American tower (AMT) is a wireless infrastructure firm that holds over 22,800 communications sites including towers and antenna systems; over 85 percent of them are in the US and the rest are in Mexico and Brazil. American Tower’s primary business is leasing its antenna space to wireless service companies and radio and TV broadcasting firms, accounting for 98 percent of its revenue.

American Tower operates on long term contractual agreements with wireless carriers, typically 5 to 10 years in length, with 3 to 5 percent annual price increments. The company enjoys generally high lease renewals with low maintenance costs once towers are established, and less incremental costs for accommodating additional tenants.

While the number of wireless subscribers in the United States reached more than 250 million subscriptions, indicating growth has matured tremendously, American tower is focusing its business on emerging markets like Brazil, Mexico and recently, India. American Tower has strategically placed itself to address the growing demand for additional bandwidth due to increasing subscription for smart phones.

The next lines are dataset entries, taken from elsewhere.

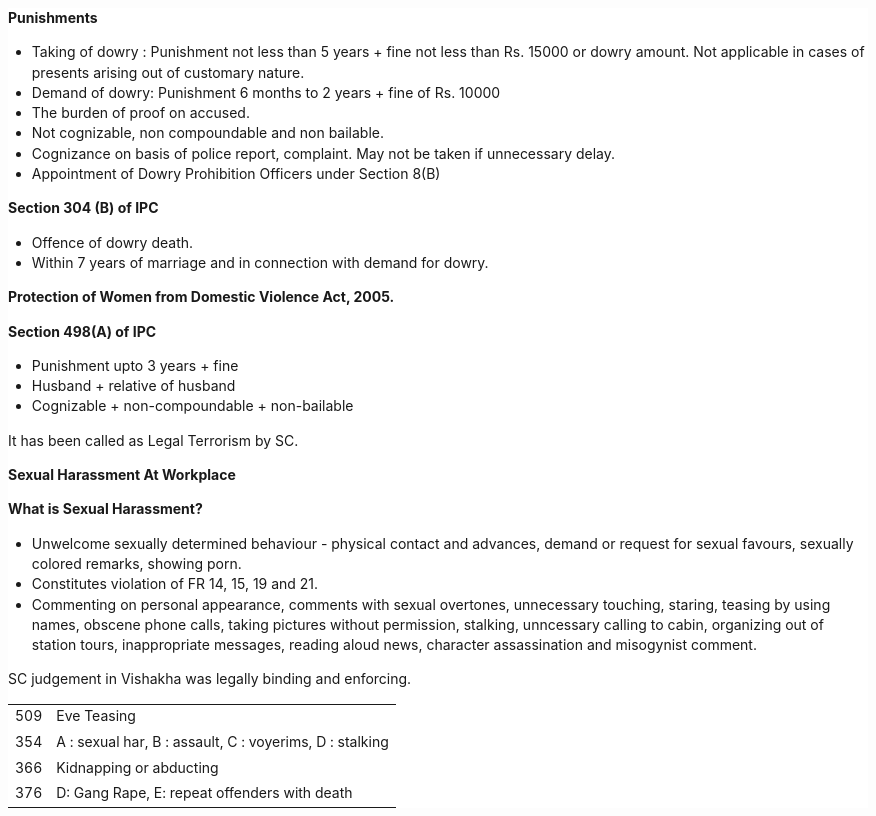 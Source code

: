   

**Punishments**

- Taking of dowry : Punishment not less than 5 years + fine not less than Rs. 15000 or dowry amount. Not applicable in cases of presents arising out of customary nature.
- Demand of dowry: Punishment 6 months to 2 years + fine of Rs. 10000
- The burden of proof on accused.
- Not cognizable, non compoundable and non bailable.
- Cognizance on basis of police report, complaint. May not be taken if unnecessary delay.
- Appointment of Dowry Prohibition Officers under Section 8(B)

  

**Section 304 (B) of IPC**

- Offence of dowry death.
- Within 7 years of marriage and in connection with demand for dowry.

  

**Protection of Women from Domestic Violence Act, 2005.**

**Section 498(A) of IPC**

- Punishment upto 3 years + fine
- Husband + relative of husband
- Cognizable + non-compoundable + non-bailable

It has been called as Legal Terrorism by SC.

  

  

  

**Sexual Harassment At Workplace**

**What is Sexual Harassment?**

- Unwelcome sexually determined behaviour - physical contact and advances, demand or request for sexual favours, sexually colored remarks, showing porn.
- Constitutes violation of FR 14, 15, 19 and 21.
- Commenting on personal appearance, comments with sexual overtones, unnecessary touching, staring, teasing by using names, obscene phone calls, taking pictures without permission, stalking, unncessary calling to cabin, organizing out of station tours, inappropriate messages, reading aloud news, character assassination and misogynist comment.

  

SC judgement in Vishakha was legally binding and enforcing.

  

|     |     |
| --- | --- |
| 509 | Eve Teasing |
| 354 | A : sexual har, B : assault, C : voyerims, D : stalking |
| 366 | Kidnapping or abducting |
| 376 | D: Gang Rape, E: repeat offenders with death |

Though American Tower is strategically well-positioned both in the US and in emerging markets, the financial numbers and valuations have climbed well beyond justified market expectations. Those analyzing American Tower as a growth machine are wrong to continue to do so, as the wireless segment has reached its peak, with most American families owning two or more cell phones. As the overall economy looks sluggish and unemployment looks set to continue rising into the next year, how many people are really going to buy flashy smart phones with an extra 40 dollars per month in data plans?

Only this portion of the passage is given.